The Arc Prize Basis, a nonprofit co-founded by outstanding AI researcher François Chollet, introduced in a weblog put up on Monday that it has created a brand new, difficult take a look at to measure the overall intelligence of main AI fashions.
To date, the brand new take a look at, known as ARC-AGI-2, has stumped most fashions.
“Reasoning” AI fashions like OpenAI’s o1-pro and DeepSeek’s R1 rating between 1% and 1.3% on ARC-AGI-2, in accordance with the Arc Prize leaderboard. Highly effective non-reasoning fashions together with GPT-4.5, Claude 3.7 Sonnet, and Gemini 2.0 Flash rating round 1%.
The ARC-AGI assessments encompass puzzle-like issues the place an AI has to determine visible patterns from a set of different-colored squares, and generate the right “reply” grid. The issues have been designed to pressure an AI to adapt to new issues it hasn’t seen earlier than.
The Arc Prize Basis had over 400 folks take ARC-AGI-2 to ascertain a human baseline. On common, “panels” of those folks received 60% of the take a look at’s questions proper — significantly better than any of the fashions’ scores.

In a put up on X, Chollet claimed ARC-AGI-2 is a greater measure of an AI mannequin’s precise intelligence than the primary iteration of the take a look at, ARC-AGI-1. The Arc Prize Basis’s assessments are geared toward evaluating whether or not an AI system can effectively purchase new abilities exterior the information it was educated on.
Chollet mentioned that not like ARC-AGI-1, the brand new take a look at prevents AI fashions from counting on “brute pressure” — in depth computing energy — to search out options. Chollet beforehand acknowledged this was a serious flaw of ARC-AGI-1.
To handle the primary take a look at’s flaws, ARC-AGI-2 introduces a brand new metric: effectivity. It additionally requires fashions to interpret patterns on the fly as a substitute of counting on memorization.

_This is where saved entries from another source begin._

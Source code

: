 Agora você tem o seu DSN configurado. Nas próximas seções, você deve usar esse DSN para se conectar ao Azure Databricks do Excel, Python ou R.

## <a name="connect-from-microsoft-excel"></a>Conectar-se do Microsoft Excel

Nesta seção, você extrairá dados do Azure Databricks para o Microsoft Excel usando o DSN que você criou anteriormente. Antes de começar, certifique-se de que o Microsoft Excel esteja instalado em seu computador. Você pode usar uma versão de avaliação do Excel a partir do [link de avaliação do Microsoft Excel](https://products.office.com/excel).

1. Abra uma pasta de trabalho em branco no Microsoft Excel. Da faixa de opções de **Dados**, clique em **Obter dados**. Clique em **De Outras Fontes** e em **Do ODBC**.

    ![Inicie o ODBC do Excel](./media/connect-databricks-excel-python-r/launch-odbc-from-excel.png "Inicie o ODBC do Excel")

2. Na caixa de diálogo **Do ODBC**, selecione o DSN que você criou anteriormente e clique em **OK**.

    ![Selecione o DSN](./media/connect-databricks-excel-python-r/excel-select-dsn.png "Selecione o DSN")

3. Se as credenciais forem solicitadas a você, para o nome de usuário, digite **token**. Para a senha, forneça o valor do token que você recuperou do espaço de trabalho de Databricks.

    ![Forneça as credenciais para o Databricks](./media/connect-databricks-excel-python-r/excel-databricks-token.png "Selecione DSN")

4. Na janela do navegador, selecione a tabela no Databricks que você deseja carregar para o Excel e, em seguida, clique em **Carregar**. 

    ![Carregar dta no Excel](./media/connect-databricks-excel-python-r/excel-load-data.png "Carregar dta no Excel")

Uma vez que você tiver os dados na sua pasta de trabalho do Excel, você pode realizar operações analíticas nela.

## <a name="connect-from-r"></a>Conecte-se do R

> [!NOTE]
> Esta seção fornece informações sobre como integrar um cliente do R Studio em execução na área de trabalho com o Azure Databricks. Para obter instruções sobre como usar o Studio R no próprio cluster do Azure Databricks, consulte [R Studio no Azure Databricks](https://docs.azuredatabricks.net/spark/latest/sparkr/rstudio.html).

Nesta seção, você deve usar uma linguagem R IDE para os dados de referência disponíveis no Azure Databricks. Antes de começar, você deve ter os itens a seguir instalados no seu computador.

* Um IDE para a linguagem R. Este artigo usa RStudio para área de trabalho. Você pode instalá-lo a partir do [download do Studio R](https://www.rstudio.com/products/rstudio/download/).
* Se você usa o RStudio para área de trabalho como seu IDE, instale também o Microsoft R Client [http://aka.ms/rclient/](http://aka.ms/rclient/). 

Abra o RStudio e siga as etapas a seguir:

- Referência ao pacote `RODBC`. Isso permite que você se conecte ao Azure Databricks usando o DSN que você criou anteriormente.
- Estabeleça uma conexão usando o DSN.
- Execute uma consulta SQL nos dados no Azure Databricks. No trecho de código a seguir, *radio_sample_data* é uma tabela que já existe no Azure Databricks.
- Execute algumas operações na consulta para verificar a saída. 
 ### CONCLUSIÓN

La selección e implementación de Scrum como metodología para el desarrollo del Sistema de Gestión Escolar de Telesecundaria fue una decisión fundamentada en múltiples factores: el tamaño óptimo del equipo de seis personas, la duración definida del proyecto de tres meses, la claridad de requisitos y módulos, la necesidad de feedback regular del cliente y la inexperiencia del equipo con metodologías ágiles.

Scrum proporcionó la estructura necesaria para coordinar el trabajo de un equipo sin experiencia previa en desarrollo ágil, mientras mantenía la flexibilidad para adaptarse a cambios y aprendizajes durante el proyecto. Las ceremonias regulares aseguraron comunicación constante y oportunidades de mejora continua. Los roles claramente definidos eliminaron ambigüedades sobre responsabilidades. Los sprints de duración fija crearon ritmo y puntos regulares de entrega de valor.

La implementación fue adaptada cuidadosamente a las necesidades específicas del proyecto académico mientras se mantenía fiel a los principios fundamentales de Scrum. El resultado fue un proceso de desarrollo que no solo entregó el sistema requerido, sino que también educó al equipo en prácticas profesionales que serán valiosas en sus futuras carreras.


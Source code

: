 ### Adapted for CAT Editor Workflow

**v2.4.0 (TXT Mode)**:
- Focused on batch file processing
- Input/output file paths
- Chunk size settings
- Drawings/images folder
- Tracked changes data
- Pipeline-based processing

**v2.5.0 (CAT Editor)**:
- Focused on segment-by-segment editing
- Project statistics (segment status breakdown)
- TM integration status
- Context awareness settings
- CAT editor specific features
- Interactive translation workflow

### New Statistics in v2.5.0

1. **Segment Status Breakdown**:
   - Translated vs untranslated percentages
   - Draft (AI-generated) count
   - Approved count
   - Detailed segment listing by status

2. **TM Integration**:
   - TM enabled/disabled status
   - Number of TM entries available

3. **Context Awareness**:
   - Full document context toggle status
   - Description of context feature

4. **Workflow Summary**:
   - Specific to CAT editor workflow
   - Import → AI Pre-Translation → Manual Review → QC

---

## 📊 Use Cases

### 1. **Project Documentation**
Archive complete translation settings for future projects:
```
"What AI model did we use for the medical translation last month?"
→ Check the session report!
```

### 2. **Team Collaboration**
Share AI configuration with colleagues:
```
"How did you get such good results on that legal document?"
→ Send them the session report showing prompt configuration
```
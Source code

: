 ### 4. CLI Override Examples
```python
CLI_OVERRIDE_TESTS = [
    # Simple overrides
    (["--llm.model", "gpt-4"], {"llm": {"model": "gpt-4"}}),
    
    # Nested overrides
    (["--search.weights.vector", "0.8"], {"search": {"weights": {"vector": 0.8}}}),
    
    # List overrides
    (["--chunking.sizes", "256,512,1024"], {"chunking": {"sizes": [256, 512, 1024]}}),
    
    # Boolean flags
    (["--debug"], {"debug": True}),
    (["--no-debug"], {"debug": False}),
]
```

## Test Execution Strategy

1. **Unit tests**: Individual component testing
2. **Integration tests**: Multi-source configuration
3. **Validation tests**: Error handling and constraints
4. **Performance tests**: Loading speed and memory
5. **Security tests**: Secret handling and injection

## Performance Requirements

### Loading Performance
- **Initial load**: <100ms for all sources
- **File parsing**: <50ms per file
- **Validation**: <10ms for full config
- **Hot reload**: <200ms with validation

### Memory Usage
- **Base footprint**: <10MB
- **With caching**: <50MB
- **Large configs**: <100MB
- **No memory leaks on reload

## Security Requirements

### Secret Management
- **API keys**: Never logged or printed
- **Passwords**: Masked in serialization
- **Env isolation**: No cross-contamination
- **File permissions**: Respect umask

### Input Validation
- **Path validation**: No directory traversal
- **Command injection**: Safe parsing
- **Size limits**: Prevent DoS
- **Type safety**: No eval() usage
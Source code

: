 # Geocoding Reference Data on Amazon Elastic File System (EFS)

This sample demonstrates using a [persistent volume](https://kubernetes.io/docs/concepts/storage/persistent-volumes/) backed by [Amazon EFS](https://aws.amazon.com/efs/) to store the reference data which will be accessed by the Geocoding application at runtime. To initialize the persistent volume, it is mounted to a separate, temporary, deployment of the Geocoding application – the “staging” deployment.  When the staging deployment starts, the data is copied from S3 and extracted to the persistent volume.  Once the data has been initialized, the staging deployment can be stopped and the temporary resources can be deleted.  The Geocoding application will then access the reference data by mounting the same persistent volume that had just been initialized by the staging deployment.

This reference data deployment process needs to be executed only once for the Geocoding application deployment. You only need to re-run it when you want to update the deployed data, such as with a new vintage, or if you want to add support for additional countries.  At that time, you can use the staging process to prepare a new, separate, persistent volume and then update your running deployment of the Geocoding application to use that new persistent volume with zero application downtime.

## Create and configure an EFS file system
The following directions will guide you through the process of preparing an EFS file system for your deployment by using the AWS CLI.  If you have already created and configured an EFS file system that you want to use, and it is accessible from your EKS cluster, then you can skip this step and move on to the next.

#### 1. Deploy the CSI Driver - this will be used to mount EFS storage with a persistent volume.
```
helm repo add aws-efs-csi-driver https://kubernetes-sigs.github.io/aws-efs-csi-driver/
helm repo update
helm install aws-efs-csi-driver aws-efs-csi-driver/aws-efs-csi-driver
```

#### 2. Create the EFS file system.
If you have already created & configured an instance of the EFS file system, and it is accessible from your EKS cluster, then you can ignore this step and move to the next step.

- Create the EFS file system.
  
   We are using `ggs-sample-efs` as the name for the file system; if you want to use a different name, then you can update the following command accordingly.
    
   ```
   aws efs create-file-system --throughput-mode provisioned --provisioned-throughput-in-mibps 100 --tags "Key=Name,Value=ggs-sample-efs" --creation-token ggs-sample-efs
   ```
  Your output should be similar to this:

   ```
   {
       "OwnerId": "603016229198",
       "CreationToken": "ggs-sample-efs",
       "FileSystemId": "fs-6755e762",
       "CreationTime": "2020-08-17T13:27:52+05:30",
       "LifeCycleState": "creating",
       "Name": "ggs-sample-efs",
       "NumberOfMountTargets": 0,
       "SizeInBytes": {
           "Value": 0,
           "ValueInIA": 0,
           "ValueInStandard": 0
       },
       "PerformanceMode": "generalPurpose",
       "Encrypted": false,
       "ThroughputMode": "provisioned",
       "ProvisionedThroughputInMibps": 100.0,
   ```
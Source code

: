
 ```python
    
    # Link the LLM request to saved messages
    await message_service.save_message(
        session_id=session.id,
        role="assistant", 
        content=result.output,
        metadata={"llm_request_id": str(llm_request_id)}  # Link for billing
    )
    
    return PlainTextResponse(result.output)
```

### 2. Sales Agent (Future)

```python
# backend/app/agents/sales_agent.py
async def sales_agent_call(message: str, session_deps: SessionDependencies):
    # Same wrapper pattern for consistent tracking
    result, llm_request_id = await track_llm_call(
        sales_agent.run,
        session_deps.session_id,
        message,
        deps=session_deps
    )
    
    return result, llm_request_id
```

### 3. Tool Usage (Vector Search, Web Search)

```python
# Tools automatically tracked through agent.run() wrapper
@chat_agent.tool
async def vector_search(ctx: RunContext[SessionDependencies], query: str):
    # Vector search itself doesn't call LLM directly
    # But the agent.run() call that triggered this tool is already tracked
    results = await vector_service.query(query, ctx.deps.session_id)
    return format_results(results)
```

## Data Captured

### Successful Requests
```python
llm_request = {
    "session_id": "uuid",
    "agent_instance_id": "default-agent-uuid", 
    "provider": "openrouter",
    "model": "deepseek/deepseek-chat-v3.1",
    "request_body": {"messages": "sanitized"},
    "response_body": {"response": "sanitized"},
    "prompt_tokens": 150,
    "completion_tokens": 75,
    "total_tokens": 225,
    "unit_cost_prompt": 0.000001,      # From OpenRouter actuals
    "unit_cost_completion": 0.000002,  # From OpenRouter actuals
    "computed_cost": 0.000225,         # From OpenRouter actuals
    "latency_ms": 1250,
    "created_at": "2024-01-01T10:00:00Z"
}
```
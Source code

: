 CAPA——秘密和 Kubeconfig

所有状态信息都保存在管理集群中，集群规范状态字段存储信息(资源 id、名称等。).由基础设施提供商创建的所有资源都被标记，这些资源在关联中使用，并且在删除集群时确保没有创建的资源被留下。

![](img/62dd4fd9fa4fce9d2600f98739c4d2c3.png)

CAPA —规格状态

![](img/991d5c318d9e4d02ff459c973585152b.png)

“Intelligence just isn’t solely outlined by the power to unravel issues or obtain excessive scores,” Arc Prize Basis co-founder Greg Kamradt wrote in a weblog put up. “The effectivity with which these capabilities are acquired and deployed is an important, defining part. The core query being requested is not only, ‘Can AI purchase [the] talent to unravel a job?’ but additionally, ‘At what effectivity or price?’”
ARC-AGI-1 was unbeaten for roughly 5 years till December 2024, when OpenAI launched its superior reasoning mannequin, o3, which outperformed all different AI fashions and matched human efficiency on the analysis. Nevertheless, as we famous on the time, o3’s efficiency beneficial properties on ARC-AGI-1 got here with a hefty price ticket.
The model of OpenAI’s o3 mannequin — o3 (low) — that was first to achieve new heights on ARC-AGI-1, scoring 75.7% on the take a look at, received a measly 4% on ARC-AGI-2 utilizing $200 value of computing energy per job.

The arrival of ARC-AGI-2 comes as many within the tech trade are calling for brand spanking new, unsaturated benchmarks to measure AI progress. Hugging Face’s co-founder, Thomas Wolf, lately informed TechCrunch that the AI trade lacks enough assessments to measure the important thing traits of so-called synthetic basic intelligence, together with creativity.
Alongside the brand new benchmark, the Arc Prize Basis introduced a brand new Arc Prize 2025 contest, difficult builders to achieve 85% accuracy on the ARC-AGI-2 take a look at whereas solely spending $0.42 per job.